The case of the day is Jam v. International Finance Corp. (S. Ct. 2019). I wrote about the lower court decision back in June 2017. The claim was that the IFC, an international organization headquartered in Washington, had made loans to an Indian power company for construction of a coal-fired power plant in Gujarat, but that it had negligently failed to supervise the project. Local farmers and fishermen, and a local village, sued IFC in Washington on common law tort theories. The IFC moved to dismiss on the grounds that it was immune from suit under the International Organizations Immunities Act. The District Court and the D.C. Circuit held that IFC was indeed immune from suit, and the plaintiffs sought review in the Supreme Court.

Unlike the FSIA, the IOIA does not contain a list of exceptions to the immunity it codifies. Instead, it simply says that international organizations “shall enjoy the same immunity from suit and every form of judicial process as is enjoyed by foreign governments.” The IOIA was enacted before the FSIA, though, and at the time, the United States had not yet adopted the restrictive theory of foreign sovereign immunity. That is, at the time, foreign states were more or less absolutely immune from suit, and the government would typically make a suggestion of immunity, which the courts regarded as conclusive. This is not, of course, how the FSIA works. The FSIA makes the decision a judicial decision, not a political decision, and it codifies exceptions to immunity, e.g., for a foreign sovereign’s commercial activity in the United States.

The question is whether, as the lower courts held, the IOIA should be read to give international organizations the immunity they had in 1945, or whether the statute should be read to incorporate by reference, so to speak, the law of foreign sovereign immunity, including the post-1945 relaxation of the rules? In a 7-1 decision written by Chief Justice Roberts (Justice Kavanaugh did not participate), the Court ruled in favor of the plaintiffs.
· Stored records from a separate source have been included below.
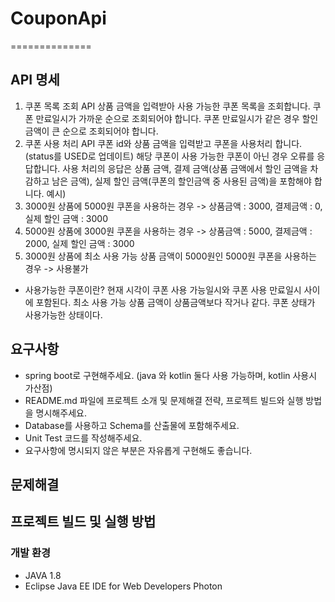 # CouponApi
==============

## API 명세
1. 쿠폰 목록 조회 API 
상품 금액을 입력받아 사용 가능한 쿠폰 목록을 조회합니다. 
쿠폰 만료일시가 가까운 순으로 조회되어야 합니다. 
쿠폰 만료일시가 같은 경우 할인 금액이 큰 순으로 조회되어야 합니다. 
2. 쿠폰 사용 처리 API 
쿠폰 id와 상품 금액을 입력받고 쿠폰을 사용처리 합니다. (status를 USED로 업데이트) 
해당 쿠폰이 사용 가능한 쿠폰이 아닌 경우 오류를 응답합니다. 
사용 처리의 응답은 상품 금액, 결제 금액(상품 금액에서 할인 금액을 차감하고 남은 금액), 실제 할인
금액(쿠폰의 할인금액 중 사용된 금액)을 포함해야 합니다. 
예시) 
1. 3000원 상품에 5000원 쿠폰을 사용하는 경우
-> 상품금액 : 3000, 결제금액 : 0, 실제 할인 금액 : 3000 
2. 5000원 상품에 3000원 쿠폰을 사용하는 경우
-> 상품금액 : 5000, 결제금액 : 2000, 실제 할인 금액 : 3000 
3. 3000원 상품에 최소 사용 가능 상품 금액이 5000원인 5000원 쿠폰을 사용하는 경우
-> 사용불가
* 사용가능한 쿠폰이란? 
현재 시각이 쿠폰 사용 가능일시와 쿠폰 사용 만료일시 사이에 포함된다. 
최소 사용 가능 상품 금액이 상품금액보다 작거나 같다. 
쿠폰 상태가 사용가능한 상태이다.

## 요구사항
* spring boot로 구현해주세요. (java 와 kotlin 둘다 사용 가능하며, kotlin 사용시 가산점) 
* README.md 파일에 프로젝트 소개 및 문제해결 전략, 프로젝트 빌드와 실행 방법을 명시해주세요. 
* Database를 사용하고 Schema를 산출물에 포함해주세요. 
* Unit Test 코드를 작성해주세요. 
* 요구사항에 명시되지 않은 부분은 자유롭게 구현해도 좋습니다.

## 문제해결



## 프로젝트 빌드 및 실행 방법
### 개발 환경 
- JAVA 1.8
- Eclipse Java EE IDE for Web Developers Photon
The main source of the Court’s reasoning was textual—it thought the most natural reading of the statutory language pointed towards incorporation by reference, and it noted a canon of statutory construction that treats “reference” language in this way. It refused to consider the difference in the purposes of international organization immunity and foreign sovereign immunity to decide whether that difference justified another result, because a resort to purpose could be proper only if the language were unclear. Somewhat paradoxically, the Court criticized the D.C. Circuit for failing to defer to the views of the State Department, which “in this area ordinarily receive special attention.” If the language is as clear as the Court seemed to think, why would any deference be warranted?

Justice Brier was alone in dissent. His approach to interpretation is out of fashion, but in my view admirable. What was Congress’s purpose in enacting the IOIA? Many international financial institutions, he says, probably are more in need of immunity from suits based on their commercial acts than are foreign states. It used to be considered sophisticated to consider a statute’s purpose and history as well as its text when trying to puzzle out its meaning. If I may stretch for an analogy, sometimes I think that the current textualism vogue is like the fundamentalist approach to reading the Bible. There’s a wonderful book by David Hart Bentley, The Experience of God: Being, Consciousness, Bliss, that has an insightful polemic against the fundamentalist Protestant approach (yes, I know, not all Protestants are fundamentalists), which he argues is defensive about modern science and reads the Bible in a way that tries to compete with science on its own terms. This kind of fundamentalism no doubt has influenced American judges given our Protestant history and culture (though it’s somewhat surprising to me, now that I think of it, that the intellectual champion of textualism on the Court was Justice Scalia, a Roman Catholic). But naive literalism is not just the province of Protestants; Maimonides, in the twelfth century, was already making the same point about the six days of creation that Clarence Darrow makes to William Jennings Bryant in Inherit The Wind, which suggests that even in medieval times people were making the same mistake. In short, to follow my analogy a bit further, a wise reader of the Bible, in my view any way, reads it very seriously but not literally. He or she asks: what is this passage trying to tell us? Now I will make Justice Scalia roll over in his grave by suggesting that if we substitute the word “constitution” for “Bible,” the point is just as good.